No. There is no evidence that getting one of these vaccines increases the risk of getting the other disease.

Note: Because flu and COVID-19 can have similar symptoms, it is possible to have both illnesses at once – a very serious situation – so getting both vaccines is more important than ever this year

Flu shot facts

  • A flu vaccine cannot cause flu illness. The viruses in the flu shot are killed (inactivated), so you cannot get the flu from a flu shot. While a flu vaccine cannot give you flu illness, there are different side effects that may be associated with getting a flu shot. These could include: soreness, redness, or swelling where the shot was given, fever (low grade), aches.
  • Yearly flu vaccination is the best tool currently available to protect against the flu.
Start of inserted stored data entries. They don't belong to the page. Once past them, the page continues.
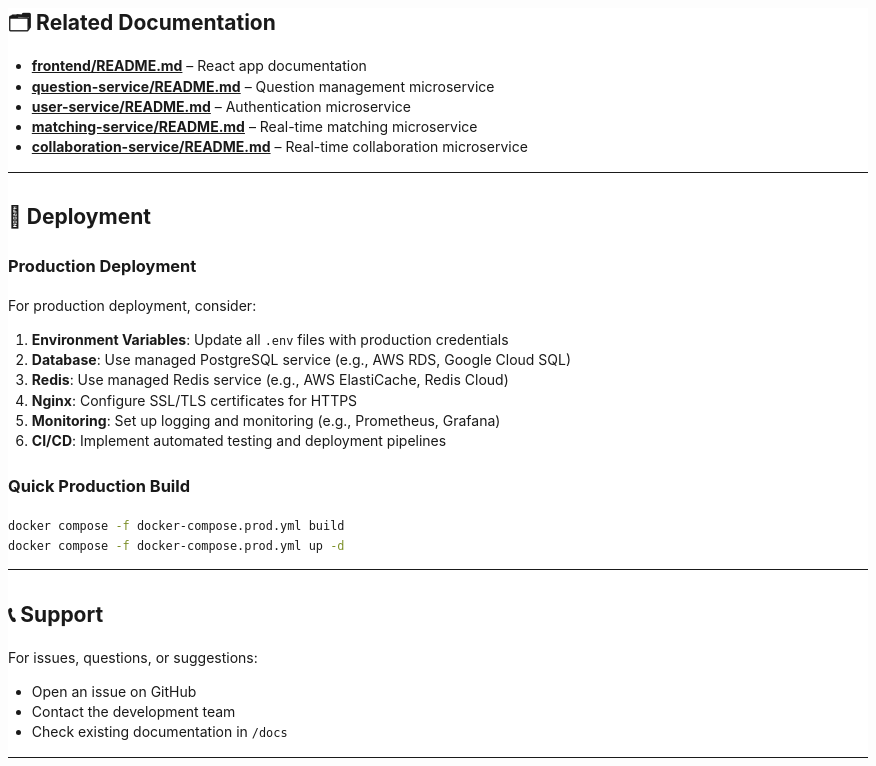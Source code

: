 
## 🗂️ Related Documentation

- **[frontend/README.md](frontend/README.md)** – React app documentation
- **[question-service/README.md](services/question-service/README.md)** – Question management microservice
- **[user-service/README.md](services/user-service/README.md)** – Authentication microservice
- **[matching-service/README.md](services/matching-service/README.md)** – Real-time matching microservice
- **[collaboration-service/README.md](services/collaboration-service/README.md)** – Real-time collaboration microservice
---

## 🚀 Deployment

### Production Deployment

For production deployment, consider:

1. **Environment Variables**: Update all `.env` files with production credentials
2. **Database**: Use managed PostgreSQL service (e.g., AWS RDS, Google Cloud SQL)
3. **Redis**: Use managed Redis service (e.g., AWS ElastiCache, Redis Cloud)
4. **Nginx**: Configure SSL/TLS certificates for HTTPS
5. **Monitoring**: Set up logging and monitoring (e.g., Prometheus, Grafana)
6. **CI/CD**: Implement automated testing and deployment pipelines

### Quick Production Build

```bash
docker compose -f docker-compose.prod.yml build
docker compose -f docker-compose.prod.yml up -d
```

---

## 📞 Support

For issues, questions, or suggestions:
- Open an issue on GitHub
- Contact the development team
- Check existing documentation in `/docs`

---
The Centers for Disease Control and Prevention (CDC) recommend a yearly flu vaccination as the first and most important step in protecting against flu and its potentially serious complications. 
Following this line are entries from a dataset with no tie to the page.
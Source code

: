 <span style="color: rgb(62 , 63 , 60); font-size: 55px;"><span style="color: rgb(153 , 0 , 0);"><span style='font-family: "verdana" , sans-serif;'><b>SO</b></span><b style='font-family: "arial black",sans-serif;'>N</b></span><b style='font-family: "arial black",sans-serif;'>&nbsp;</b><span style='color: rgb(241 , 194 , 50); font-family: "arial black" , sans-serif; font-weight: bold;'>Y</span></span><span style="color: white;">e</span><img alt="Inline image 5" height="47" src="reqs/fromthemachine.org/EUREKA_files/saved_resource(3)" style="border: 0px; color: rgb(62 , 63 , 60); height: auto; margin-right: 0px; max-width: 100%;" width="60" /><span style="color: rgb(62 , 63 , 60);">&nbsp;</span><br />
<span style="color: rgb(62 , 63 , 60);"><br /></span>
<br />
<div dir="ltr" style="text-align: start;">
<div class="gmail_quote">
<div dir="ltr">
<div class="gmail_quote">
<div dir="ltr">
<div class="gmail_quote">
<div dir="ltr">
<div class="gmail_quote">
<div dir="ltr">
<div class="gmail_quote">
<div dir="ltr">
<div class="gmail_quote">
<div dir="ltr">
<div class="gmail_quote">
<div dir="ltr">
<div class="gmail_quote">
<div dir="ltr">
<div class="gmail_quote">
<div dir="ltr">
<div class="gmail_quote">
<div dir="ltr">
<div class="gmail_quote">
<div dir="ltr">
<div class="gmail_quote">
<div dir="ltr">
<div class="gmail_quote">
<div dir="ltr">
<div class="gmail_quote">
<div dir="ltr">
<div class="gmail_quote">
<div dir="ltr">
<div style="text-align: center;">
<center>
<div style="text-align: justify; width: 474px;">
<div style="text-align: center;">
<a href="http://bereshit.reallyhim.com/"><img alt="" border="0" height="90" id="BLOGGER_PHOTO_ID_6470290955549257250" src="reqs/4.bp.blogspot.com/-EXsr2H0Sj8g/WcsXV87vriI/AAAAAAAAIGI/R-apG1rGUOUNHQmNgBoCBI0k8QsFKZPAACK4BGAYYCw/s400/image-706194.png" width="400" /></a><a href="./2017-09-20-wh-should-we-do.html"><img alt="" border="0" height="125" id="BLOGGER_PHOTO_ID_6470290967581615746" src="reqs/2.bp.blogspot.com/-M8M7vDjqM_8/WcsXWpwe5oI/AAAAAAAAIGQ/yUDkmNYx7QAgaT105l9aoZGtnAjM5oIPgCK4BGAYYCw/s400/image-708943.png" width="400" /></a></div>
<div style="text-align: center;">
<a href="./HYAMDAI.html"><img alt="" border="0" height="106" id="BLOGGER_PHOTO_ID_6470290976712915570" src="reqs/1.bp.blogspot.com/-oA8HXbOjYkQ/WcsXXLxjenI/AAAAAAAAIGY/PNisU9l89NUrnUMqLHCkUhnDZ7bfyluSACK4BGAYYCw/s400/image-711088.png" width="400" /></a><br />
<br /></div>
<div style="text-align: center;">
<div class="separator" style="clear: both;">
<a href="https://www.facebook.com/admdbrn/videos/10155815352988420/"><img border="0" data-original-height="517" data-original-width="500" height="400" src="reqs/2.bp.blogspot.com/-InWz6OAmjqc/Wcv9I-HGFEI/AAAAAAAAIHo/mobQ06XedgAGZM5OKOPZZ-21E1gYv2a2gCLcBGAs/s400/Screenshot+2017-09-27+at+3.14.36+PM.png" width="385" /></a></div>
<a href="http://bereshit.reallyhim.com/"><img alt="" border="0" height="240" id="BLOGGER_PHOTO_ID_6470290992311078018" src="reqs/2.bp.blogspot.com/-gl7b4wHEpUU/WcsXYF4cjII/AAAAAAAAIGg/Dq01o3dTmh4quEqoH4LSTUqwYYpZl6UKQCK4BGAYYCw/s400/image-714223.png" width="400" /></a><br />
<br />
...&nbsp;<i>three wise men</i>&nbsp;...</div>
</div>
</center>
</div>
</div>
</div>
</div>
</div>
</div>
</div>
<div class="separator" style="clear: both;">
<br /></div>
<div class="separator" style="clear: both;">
  • Millions of people have safely received flu vaccines for decades. Flu vaccination can reduce flu illnesses, doctors' visits and missed work and school due to flu, as well as prevent flu-related hospitalizations. 
  • A flu vaccination does not guarantee protection against the flu. Some people who get vaccinated might still get sick. However, people who get a flu vaccine are less likely to get sick with flu or hospitalized from flu than someone who does not get vaccinated.
  • Flu vaccination also may make your illness milder if you do get sick.
  • Getting vaccinated yourself also protects people around you, including those who are more vulnerable to serious flu illness, like babies and young children, older people, and people with certain chronic health conditions.
  • A flu vaccine is needed every year for two reasons. First, the body’s immune response from vaccination declines over time, so an annual vaccine is needed for optimal protection. Second, because flu viruses are constantly changing, the formulation of the flu vaccine is reviewed each year and sometimes updated to keep up with changing flu viruses. For the best protection, everyone six months and older should get vaccinated annually.
  • It takes about two weeks after vaccination for antibodies to develop in the body and provide protection against influenza virus infection. That’s why it’s better to get vaccinated early in the fall, before the flu season really gets under way.
  • Flu vaccines are offered in many locations, including doctor’s offices, health departments, pharmacies, urgent care clinics, schools and workplaces.